[Supplied records Boundary: Start]

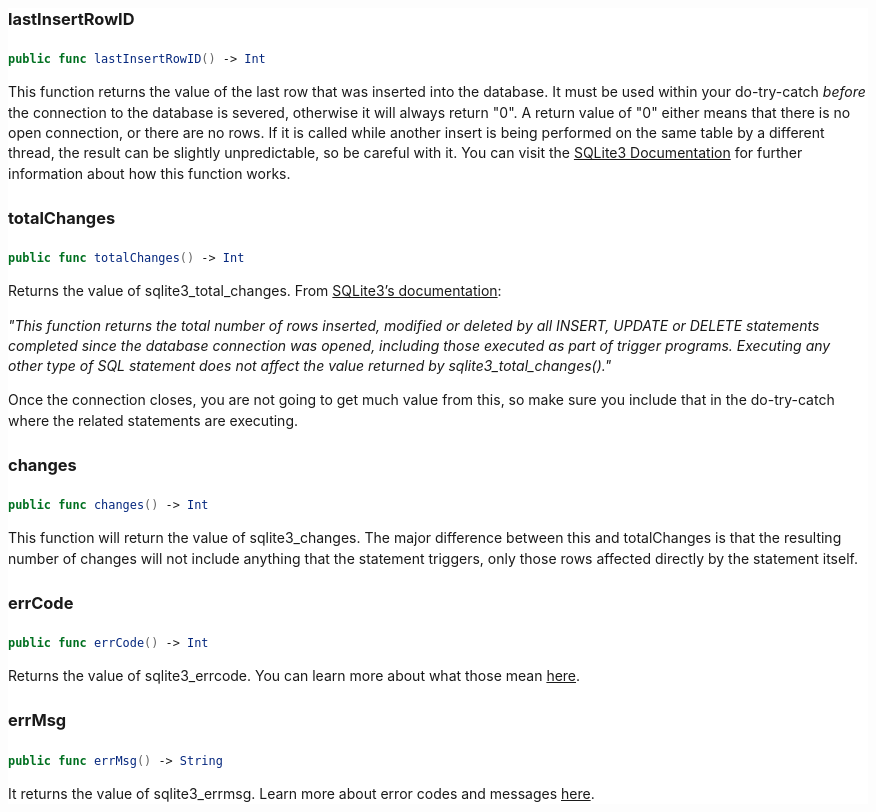 ### lastInsertRowID

``` swift 
public func lastInsertRowID() -> Int
```

This function returns the value of the last row that was inserted into the database. It must be used within your do-try-catch *before* the connection to the database is severed, otherwise it will always return "0". A return value of "0" either means that there is no open connection, or there are no rows. If it is called while another insert is being performed on the same table by a different thread, the result can be slightly unpredictable, so be careful with it. You can visit the [SQLite3 Documentation](https://www.sqlite.org/c3ref/last_insert_rowid.html) for further information about how this function works. 

### totalChanges

``` swift 
public func totalChanges() -> Int
```

Returns the value of sqlite3_total_changes. From [SQLite3’s documentation](https://www.sqlite.org/c3ref/total_changes.html):

*"This function returns the total number of rows inserted, modified or deleted by all INSERT, UPDATE or DELETE statements completed since the database connection was opened, including those executed as part of trigger programs. Executing any other type of SQL statement does not affect the value returned by sqlite3_total_changes()."*

Once the connection closes, you are not going to get much value from this, so make sure you include that in the do-try-catch where the related statements are executing. 

### changes

``` swift
public func changes() -> Int
```

This function will return the value of sqlite3_changes. The major difference between this and totalChanges is that the resulting number of changes will not include anything that the statement triggers, only those rows affected directly by the statement itself. 

### errCode

``` swift 
public func errCode() -> Int
```

Returns the value of sqlite3_errcode. You can learn more about what those mean [here](https://www.sqlite.org/rescode.html).

### errMsg

``` swift 
public func errMsg() -> String
```

It returns the value of sqlite3_errmsg. Learn more about error codes and messages [here](https://www.sqlite.org/c3ref/errcode.html).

[Supplied records Boundary: End]

Could you copy every line from the records that has "include" in it?

Finished exercise —
Once the connection closes, you are not going to get much value from this, so make sure you include that in the do-try-catch where the related statements are executing. 
This function will return the value of sqlite3_changes. The major difference between this and totalChanges is that the resulting number of changes will not include anything that the statement triggers, only those rows affected directly by the statement itself. 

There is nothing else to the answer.